July 19, 2009

Iva Bittová and the Bang On a Can All-Stars - Elida

This is a pretty cool album which sits comfortably between Eastern European folk music and the music of Wim Mertens, or a George Crumb vocal piece like Ancient Voices of Children.  Bittová seems to take about as much from Roma music as Ástor Piazzolla does from Tango - so, she is always referring to folk elements but never quite gets all the way there, but for a moment.  Her voice is like Diamanda Galás’s, but as if Galás was a cheery kindergarten teacher, rather than a vicious hellhound; they each sing sideways across genres, as if flipping through a Rolodex of genres crossreferenced with emotions, matching vocal technique as they go.

The Can-Bangers have always impressed me.  They have fantastic versions of tunes by Louis Andriessen, Brian Eno, and Terry Riley, and their own compositions are sometimes just as successful.  Here, leaving that comfort zone of precise structures and witty concepts, they at times have to actually tackle performance music, where technique is less valuable than spirit.  They are no Turkish cafe band, but they manage to keep from embarrassing themselves long enough to get back to something more fingery/thinky, less possessedy.
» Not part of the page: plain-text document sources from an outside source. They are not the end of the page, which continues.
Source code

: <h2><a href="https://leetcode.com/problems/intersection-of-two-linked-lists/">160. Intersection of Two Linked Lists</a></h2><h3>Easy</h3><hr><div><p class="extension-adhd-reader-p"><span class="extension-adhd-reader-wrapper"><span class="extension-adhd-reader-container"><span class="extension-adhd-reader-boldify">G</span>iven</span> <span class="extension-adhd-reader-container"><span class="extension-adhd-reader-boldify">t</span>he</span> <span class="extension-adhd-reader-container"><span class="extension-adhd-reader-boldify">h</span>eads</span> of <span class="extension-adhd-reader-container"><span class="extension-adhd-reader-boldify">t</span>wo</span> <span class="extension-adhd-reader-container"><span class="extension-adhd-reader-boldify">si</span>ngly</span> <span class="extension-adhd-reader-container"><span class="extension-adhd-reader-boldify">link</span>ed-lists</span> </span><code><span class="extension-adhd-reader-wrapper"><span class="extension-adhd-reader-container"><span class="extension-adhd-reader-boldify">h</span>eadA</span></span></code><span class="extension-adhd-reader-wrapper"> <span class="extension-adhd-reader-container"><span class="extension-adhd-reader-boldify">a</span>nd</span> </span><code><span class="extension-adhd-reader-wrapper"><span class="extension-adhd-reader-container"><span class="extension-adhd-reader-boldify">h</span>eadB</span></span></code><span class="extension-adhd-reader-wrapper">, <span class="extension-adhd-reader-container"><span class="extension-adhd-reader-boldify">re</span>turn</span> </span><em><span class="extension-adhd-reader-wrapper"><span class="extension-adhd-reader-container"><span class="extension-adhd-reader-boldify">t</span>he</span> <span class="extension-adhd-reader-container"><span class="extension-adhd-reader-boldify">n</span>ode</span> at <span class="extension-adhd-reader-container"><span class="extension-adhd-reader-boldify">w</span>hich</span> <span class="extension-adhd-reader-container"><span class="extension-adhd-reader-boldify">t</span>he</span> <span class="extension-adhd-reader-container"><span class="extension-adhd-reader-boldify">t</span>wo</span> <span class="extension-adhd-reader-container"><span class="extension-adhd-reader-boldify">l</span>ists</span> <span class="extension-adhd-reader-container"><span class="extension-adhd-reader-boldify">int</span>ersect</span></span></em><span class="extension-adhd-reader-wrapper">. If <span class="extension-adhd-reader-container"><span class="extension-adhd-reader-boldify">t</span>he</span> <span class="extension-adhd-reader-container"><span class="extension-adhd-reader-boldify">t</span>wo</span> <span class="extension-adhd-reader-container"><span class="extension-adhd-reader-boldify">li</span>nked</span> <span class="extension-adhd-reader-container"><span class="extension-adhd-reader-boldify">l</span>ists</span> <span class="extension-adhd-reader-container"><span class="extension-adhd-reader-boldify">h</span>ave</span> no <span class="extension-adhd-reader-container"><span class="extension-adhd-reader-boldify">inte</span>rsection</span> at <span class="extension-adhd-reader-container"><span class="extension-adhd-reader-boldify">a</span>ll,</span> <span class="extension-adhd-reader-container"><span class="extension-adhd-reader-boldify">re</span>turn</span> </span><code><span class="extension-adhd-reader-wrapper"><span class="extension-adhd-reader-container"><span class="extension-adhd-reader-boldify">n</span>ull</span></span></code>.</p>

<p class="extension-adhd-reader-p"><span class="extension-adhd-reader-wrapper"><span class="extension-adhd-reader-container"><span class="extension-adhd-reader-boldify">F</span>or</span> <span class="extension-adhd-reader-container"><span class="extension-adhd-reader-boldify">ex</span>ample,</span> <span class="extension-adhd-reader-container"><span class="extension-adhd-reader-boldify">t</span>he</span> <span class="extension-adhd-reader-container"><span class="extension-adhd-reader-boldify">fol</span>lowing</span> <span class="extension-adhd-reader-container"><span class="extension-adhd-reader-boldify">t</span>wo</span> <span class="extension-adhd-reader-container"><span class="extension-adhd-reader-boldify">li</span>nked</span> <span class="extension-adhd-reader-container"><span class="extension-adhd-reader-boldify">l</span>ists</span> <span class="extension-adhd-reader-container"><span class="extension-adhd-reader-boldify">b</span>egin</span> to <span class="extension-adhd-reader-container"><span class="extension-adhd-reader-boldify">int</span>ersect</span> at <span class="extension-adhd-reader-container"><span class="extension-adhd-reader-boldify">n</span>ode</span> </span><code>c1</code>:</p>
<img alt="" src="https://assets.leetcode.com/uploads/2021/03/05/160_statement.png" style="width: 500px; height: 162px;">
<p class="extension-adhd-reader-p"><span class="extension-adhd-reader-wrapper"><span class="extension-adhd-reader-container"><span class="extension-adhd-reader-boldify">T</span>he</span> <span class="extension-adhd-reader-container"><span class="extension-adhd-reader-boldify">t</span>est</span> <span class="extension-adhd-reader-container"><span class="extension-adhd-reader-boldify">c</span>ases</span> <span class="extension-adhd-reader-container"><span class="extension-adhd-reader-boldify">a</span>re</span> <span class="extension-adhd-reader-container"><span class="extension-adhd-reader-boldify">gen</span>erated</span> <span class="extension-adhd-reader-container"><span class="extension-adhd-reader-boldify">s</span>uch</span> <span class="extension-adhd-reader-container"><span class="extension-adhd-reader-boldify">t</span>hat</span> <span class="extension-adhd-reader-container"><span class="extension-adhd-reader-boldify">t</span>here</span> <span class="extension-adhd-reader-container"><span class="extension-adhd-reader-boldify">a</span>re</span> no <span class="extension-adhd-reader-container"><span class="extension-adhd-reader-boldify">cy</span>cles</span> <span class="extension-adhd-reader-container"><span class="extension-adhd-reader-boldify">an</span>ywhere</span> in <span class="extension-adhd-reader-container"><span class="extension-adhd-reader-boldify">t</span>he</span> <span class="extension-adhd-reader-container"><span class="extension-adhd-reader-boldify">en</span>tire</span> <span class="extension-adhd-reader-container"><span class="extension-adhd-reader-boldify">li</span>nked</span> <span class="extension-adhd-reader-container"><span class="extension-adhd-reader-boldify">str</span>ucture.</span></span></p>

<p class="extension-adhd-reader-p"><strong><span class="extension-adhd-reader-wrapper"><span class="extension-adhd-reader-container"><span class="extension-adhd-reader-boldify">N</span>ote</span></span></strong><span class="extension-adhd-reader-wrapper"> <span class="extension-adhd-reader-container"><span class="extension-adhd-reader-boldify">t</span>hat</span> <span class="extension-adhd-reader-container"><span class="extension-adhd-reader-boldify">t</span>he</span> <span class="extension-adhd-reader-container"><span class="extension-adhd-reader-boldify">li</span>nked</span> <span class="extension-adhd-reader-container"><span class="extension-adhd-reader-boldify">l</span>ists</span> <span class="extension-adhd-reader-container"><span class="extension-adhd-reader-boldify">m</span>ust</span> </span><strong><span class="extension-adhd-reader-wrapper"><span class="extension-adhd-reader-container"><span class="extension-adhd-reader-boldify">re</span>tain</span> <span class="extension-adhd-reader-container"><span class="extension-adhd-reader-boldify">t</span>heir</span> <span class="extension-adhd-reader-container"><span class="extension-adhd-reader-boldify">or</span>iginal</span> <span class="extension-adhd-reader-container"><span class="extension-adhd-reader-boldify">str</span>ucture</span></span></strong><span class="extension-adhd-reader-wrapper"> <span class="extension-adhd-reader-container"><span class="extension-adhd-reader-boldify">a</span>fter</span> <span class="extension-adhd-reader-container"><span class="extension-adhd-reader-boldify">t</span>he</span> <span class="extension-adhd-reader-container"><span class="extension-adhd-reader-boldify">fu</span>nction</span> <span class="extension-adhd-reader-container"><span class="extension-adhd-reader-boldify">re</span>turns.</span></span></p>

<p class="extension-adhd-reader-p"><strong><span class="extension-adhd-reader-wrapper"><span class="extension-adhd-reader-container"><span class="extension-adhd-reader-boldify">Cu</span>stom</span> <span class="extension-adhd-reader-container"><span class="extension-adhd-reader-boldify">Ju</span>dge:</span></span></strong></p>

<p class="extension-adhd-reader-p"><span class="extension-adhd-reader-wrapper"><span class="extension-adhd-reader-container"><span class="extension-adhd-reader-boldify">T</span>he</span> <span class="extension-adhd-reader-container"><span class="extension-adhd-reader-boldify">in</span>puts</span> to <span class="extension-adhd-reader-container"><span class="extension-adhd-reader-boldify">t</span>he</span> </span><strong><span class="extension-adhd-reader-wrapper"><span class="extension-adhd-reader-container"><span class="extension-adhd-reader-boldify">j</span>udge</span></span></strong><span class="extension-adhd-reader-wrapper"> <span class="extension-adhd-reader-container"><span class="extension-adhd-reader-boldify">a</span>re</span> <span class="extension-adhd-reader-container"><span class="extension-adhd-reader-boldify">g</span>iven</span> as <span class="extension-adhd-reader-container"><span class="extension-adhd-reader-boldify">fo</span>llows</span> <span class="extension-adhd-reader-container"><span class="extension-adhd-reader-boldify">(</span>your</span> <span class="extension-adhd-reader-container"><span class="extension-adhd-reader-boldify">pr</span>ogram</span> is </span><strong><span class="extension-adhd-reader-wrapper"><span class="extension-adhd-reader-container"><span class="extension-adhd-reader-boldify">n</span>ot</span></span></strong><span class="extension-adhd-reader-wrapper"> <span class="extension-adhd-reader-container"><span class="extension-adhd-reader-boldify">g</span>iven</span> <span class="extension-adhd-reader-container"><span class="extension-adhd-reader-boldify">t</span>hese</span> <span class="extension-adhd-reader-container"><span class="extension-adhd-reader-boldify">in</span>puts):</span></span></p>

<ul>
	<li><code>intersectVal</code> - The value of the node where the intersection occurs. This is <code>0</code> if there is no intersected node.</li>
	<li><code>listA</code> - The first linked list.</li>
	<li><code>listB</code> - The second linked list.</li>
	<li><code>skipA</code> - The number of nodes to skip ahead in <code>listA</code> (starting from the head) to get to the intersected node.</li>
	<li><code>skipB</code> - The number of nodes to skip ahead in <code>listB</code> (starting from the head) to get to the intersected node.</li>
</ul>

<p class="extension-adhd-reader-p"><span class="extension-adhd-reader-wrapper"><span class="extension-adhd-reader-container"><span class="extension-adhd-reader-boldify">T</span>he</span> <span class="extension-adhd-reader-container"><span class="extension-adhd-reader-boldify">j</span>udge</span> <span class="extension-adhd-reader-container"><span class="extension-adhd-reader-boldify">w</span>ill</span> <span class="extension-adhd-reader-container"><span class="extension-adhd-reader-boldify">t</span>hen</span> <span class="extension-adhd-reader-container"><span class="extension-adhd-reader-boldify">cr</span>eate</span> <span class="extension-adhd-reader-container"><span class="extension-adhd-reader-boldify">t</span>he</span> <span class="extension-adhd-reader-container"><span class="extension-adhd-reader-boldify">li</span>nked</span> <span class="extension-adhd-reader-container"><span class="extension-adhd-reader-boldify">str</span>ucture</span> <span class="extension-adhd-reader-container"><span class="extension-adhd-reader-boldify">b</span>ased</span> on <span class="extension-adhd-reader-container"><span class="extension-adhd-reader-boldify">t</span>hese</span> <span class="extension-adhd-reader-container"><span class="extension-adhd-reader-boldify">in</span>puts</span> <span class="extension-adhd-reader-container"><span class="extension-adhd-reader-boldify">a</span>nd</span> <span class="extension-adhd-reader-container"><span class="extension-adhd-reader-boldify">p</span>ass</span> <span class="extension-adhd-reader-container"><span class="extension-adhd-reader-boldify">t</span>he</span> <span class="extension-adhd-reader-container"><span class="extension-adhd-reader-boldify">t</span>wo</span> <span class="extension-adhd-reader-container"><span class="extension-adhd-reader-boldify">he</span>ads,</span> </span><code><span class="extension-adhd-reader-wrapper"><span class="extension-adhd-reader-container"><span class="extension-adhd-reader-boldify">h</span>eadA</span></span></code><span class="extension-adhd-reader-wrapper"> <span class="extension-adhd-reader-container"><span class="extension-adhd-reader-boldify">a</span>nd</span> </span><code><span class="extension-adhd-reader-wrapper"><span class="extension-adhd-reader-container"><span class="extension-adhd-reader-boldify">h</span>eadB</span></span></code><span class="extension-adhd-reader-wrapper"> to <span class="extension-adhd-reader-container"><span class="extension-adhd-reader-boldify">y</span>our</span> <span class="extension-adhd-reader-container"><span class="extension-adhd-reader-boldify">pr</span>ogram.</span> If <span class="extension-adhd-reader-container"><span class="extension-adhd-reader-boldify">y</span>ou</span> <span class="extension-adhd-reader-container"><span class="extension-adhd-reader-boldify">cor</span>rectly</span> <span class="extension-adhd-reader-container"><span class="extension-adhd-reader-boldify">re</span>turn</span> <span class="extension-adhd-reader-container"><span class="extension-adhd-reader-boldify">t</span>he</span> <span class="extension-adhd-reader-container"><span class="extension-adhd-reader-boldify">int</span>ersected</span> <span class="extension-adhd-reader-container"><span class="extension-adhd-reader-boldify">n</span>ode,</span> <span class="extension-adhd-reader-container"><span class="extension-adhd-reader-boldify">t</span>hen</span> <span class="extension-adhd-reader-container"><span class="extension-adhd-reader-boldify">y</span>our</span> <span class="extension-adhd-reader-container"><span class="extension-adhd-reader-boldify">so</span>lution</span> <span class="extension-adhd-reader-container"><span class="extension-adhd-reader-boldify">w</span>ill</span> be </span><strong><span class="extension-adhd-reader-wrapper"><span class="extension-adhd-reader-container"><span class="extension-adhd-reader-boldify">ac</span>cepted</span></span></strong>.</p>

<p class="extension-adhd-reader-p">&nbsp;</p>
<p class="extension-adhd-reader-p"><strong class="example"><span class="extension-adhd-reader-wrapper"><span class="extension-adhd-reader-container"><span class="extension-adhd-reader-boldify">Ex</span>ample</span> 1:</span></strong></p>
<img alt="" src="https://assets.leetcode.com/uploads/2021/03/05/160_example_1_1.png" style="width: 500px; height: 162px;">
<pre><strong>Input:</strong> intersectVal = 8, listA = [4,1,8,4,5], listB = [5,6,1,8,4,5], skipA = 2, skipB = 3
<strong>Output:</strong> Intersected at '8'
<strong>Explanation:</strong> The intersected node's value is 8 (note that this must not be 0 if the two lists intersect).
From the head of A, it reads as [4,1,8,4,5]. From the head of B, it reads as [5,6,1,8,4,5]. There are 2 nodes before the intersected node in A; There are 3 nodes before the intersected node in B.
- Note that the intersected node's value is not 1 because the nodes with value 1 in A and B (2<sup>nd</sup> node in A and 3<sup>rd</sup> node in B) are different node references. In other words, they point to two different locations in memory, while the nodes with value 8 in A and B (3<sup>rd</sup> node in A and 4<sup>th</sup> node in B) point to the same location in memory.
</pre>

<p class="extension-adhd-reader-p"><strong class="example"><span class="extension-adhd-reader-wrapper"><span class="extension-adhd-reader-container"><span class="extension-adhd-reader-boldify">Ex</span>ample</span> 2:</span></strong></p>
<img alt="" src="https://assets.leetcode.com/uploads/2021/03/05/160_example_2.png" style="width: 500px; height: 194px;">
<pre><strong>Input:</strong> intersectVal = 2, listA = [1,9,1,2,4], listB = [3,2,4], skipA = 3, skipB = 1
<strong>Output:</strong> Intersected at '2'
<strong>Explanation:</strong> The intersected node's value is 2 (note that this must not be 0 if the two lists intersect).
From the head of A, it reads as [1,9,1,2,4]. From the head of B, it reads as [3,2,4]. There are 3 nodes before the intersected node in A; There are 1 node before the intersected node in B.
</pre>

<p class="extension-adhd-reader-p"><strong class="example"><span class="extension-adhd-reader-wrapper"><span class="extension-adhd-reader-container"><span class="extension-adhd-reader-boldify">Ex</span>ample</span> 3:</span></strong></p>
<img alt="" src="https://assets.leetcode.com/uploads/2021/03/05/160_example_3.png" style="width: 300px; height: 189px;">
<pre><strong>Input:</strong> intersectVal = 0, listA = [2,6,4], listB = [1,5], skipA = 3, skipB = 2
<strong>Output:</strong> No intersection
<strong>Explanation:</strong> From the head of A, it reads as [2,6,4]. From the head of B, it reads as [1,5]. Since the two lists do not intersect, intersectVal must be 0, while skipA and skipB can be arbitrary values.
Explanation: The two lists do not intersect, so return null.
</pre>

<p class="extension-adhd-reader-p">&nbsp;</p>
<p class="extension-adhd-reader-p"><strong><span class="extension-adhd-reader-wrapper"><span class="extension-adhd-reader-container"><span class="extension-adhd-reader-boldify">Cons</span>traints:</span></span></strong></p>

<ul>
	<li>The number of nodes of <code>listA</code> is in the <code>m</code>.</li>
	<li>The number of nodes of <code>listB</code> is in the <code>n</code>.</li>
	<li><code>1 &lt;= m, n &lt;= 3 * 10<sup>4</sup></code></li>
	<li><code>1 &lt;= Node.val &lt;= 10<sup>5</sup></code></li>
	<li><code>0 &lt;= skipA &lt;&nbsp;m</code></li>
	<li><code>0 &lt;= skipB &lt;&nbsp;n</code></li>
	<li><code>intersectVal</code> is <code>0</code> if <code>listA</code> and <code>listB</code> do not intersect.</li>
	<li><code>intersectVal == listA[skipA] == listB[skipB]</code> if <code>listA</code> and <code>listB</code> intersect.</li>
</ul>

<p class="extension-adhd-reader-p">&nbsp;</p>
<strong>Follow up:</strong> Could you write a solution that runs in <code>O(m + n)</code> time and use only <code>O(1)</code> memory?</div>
I get stuck, because I want to ask why these straddly folk/avant-classical musics never quite make it, while I recognize that plenty of rock/avant things succeed.  I think it’s a question of structure - in a music where the essential act is kick-snare on one chord for two minutes, kickety-snarety on another for a half-minute, and back to the beginning for the fade out, someone can pretty much record the sound of wringing cats and slide it into the interstices with out changing anything (see Derek Bailey’s Guitar Drums and Bass for an extreme example).  On the other hand, the folk and classical worlds thrive on large-form structure, having radically different ideas about how to achieve it, and every sqwauk and groan added to it must be relentlessly justified within those structural aims.  I don’t know.

I’d love to hear this woman do an album with Tom Ze.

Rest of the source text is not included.